En 1962, Schmitt hizo una de sus
prolongadas y frecuentes visitas a España. En Pamplona y en Zaragoza brindó
sendas conferencias sobre “El concepto de lo político”, una obra suya editada
en Alemania exactamente treinta años antes. Para Schmitt la esencia de la
política era la discriminación entre amigo y enemigo y, fundamentalmente, la
determinación del enemigo. En las variantes de su “teología política” ese
enemigo era el ubicuo Anticristo que él colocaba alternativamente en la
democracia liberal y sobre todo en la izquierda y el comunismo. Las
conferencias españolas sirvieron para producir un opúsculo de 54 páginas,
“Theorie des Partisanen”, editado en la RFA en febrero de 1963 y pronto
traducido al español bajo el título de “Teoría del Partisano” y con el
subtítulo “Observaciones del Concepto de lo Político”. El folleto estaba
dedicado a Ernst Forsthoff como regalo de cumpleaños.1
El politólogo húngaro Denes Martos ha
hecho una buena traducción del opúsculo schmittiano y ha fundamentado porqué el
verdadero título debe ser “Teoría del Guerrillero” y no del partisano, palabra
que en español tiene connotaciones muy ligadas a un tipo de combatiente,
italiano o soviético, que no es precisamente el objetivo del hombrecito de
Plettenberg.
“En todas las épocas de la
humanidad con su multiplicidad de guerras y de luchas, han existido reglas de
guerra y de lucha y a consecuencia de ello, también se produjo la violación y
el desprecio de estas reglas. En especial durante todas las épocas de
disolución, como por ejemplo durante la Guerra de los Treinta Años (1618–1648)

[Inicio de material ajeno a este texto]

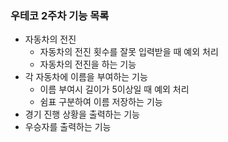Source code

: ### 우테코 2주차 기능 목록
- 자동차의 전진
  - 자동차의 전진 횟수를 잘못 입력받을 때 예외 처리
  - 자동차의 전진을 하는 기능 
- 각 자동차에 이름을 부여하는 기능
  - 이름 부여시 길이가 5이상일 때 예외 처리
  - 쉼표 구분하여 이름 저장하는 기능
- 경기 진행 상황을 출력하는 기능
- 우승자를 출력하는 기능
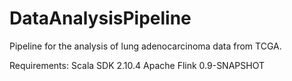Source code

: # DataAnalysisPipeline
Pipeline for the analysis of lung adenocarcinoma data from TCGA.

Requirements:
Scala SDK 2.10.4
Apache Flink 0.9-SNAPSHOT
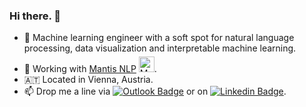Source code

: ### Hi there. 👋

- :robot: Machine learning engineer with a soft spot for natural language processing, data visualization and interpretable machine learning.
- :wrench: Working with <a href="https://github.com/mantisAI">Mantis NLP</a> <a href="https://github.com/mantisAI"><img src="https://avatars.githubusercontent.com/u/75127215?s=200&v=4" alt="Mantis NLP" width=25 style="padding-top:5px;"></a>.
- 🇦🇹 Located in Vienna, Austria.
- 📫 Drop me a line via [![Outlook Badge](https://img.shields.io/badge/email--000?style=social&logo=microsoft-outlook&logoColor=0078d4&link=mailto:r.mitsch@outlook.com)](mailto:r.mitsch@outlook.com) or on [![Linkedin Badge](https://img.shields.io/badge/LinkedIn--000?style=social&logo=Linkedin&logoColor=0077B5&link=https://at.linkedin.com/in/raphaelmitsch/)](https://at.linkedin.com/in/raphaelmitsch).
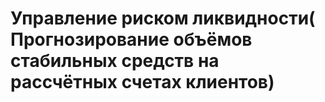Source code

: #  Управление риском ликвидности( Прогнозирование объёмов стабильных средств на рассчётных счетах клиентов)

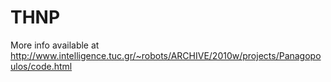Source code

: # THNP
More info available at http://www.intelligence.tuc.gr/~robots/ARCHIVE/2010w/projects/Panagopoulos/code.html
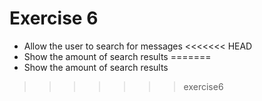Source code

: # Exercise 6

- Allow the user to search for messages
<<<<<<< HEAD
- Show the amount of search results
=======
- Show the amount of search results
>>>>>>> exercise6
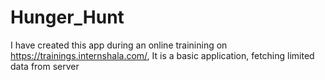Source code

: # Hunger_Hunt

I have created this app during an online trainining on https://trainings.internshala.com/,
It is a basic application, fetching limited data from server
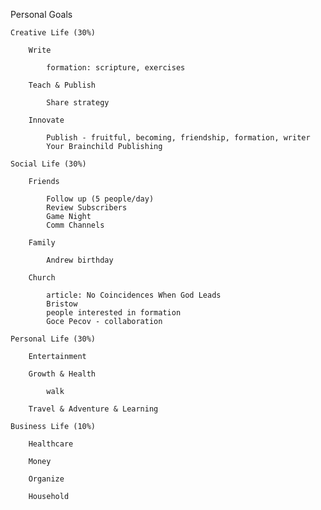 Personal Goals
    
    Creative Life (30%)
    
        Write

            formation: scripture, exercises            

        Teach & Publish

            Share strategy
            
        Innovate

            Publish - fruitful, becoming, friendship, formation, writer
            Your Brainchild Publishing
           
    Social Life (30%)
    
        Friends

            Follow up (5 people/day)
            Review Subscribers
            Game Night
            Comm Channels

        Family

            Andrew birthday

        Church

            article: No Coincidences When God Leads
            Bristow
            people interested in formation
            Goce Pecov - collaboration
            
    Personal Life (30%)
    
        Entertainment
        
        Growth & Health

            walk
            
        Travel & Adventure & Learning
           
    Business Life (10%)
    
        Healthcare

        Money
    
        Organize
        
        Household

y todas las guerras coloniales de la Historia Universal han surgido fenómenos
que se puede designar como guerrilleros” –empieza diciendo Schmitt– de una
forma característica en él que le permite pasar, en vuelo de gallina, sobre
episodios históricos que no le apetece referir para posarse en aquellos que
sirven a su argumentación y desgranar sus tesis.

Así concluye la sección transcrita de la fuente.